## Problem requirements
Every entry below must be retyped exactly, and the pictures must be left out.
** Extracted records follows **
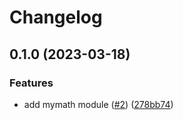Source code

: # Changelog

## 0.1.0 (2023-03-18)


### Features

* add mymath module ([#2](https://github.com/avijitpal9/semver-release/issues/2)) ([278bb74](https://github.com/avijitpal9/semver-release/commit/278bb740a4be6f7a93a42acd168aad91b18b3763))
** End of Extracted records **
## Answer to this task
Source code

: # Changelog

## 0.1.0 (2023-03-18)


### Features

* add mymath module ([#2](https://github.com/avijitpal9/semver-release/issues/2)) ([278bb74](https://github.com/avijitpal9/semver-release/commit/278bb740a4be6f7a93a42acd168aad91b18b3763))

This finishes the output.